Could you retype, exactly as written, every line from the top of the records through the line that contains "Introduction to supercomputing"?

Stored dataset items
-=-=-
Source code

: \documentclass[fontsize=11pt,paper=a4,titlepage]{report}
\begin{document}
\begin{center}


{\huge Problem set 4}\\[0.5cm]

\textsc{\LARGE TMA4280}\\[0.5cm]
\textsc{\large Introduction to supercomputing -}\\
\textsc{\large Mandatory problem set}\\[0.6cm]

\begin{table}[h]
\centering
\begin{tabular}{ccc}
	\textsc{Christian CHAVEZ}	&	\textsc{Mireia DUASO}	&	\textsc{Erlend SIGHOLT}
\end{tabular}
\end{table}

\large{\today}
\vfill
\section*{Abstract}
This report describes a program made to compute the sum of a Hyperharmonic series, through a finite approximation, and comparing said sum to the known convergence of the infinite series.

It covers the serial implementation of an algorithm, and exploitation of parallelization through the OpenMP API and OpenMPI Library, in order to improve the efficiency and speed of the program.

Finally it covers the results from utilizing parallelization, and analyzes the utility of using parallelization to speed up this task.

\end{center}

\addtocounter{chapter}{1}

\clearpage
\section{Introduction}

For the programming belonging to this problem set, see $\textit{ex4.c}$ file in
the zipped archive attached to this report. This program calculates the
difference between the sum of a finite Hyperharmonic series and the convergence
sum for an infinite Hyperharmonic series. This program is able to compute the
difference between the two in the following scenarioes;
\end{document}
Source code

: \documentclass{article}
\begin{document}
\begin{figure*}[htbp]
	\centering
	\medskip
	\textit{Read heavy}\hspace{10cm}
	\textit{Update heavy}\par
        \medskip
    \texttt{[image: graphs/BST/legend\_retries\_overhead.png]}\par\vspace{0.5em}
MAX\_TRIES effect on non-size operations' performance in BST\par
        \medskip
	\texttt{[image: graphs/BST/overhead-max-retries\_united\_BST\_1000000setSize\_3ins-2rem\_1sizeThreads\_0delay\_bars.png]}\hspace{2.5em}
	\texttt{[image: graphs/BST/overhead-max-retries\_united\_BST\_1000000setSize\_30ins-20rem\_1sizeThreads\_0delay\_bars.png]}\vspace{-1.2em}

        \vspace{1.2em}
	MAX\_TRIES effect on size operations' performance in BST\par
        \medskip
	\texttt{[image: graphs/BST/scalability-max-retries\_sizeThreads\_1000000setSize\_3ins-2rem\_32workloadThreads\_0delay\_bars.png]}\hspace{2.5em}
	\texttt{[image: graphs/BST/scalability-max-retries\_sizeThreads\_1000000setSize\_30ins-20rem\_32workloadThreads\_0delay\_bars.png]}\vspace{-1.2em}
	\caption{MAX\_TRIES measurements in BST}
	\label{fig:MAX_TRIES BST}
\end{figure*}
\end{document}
-=-=-
RESULT OF THE EXERCISE:
Source code

: \documentclass[fontsize=11pt,paper=a4,titlepage]{report}
\begin{document}
\begin{center}


{\huge Problem set 4}\\[0.5cm]

\textsc{\LARGE TMA4280}\\[0.5cm]
\textsc{\large Introduction to supercomputing -}\\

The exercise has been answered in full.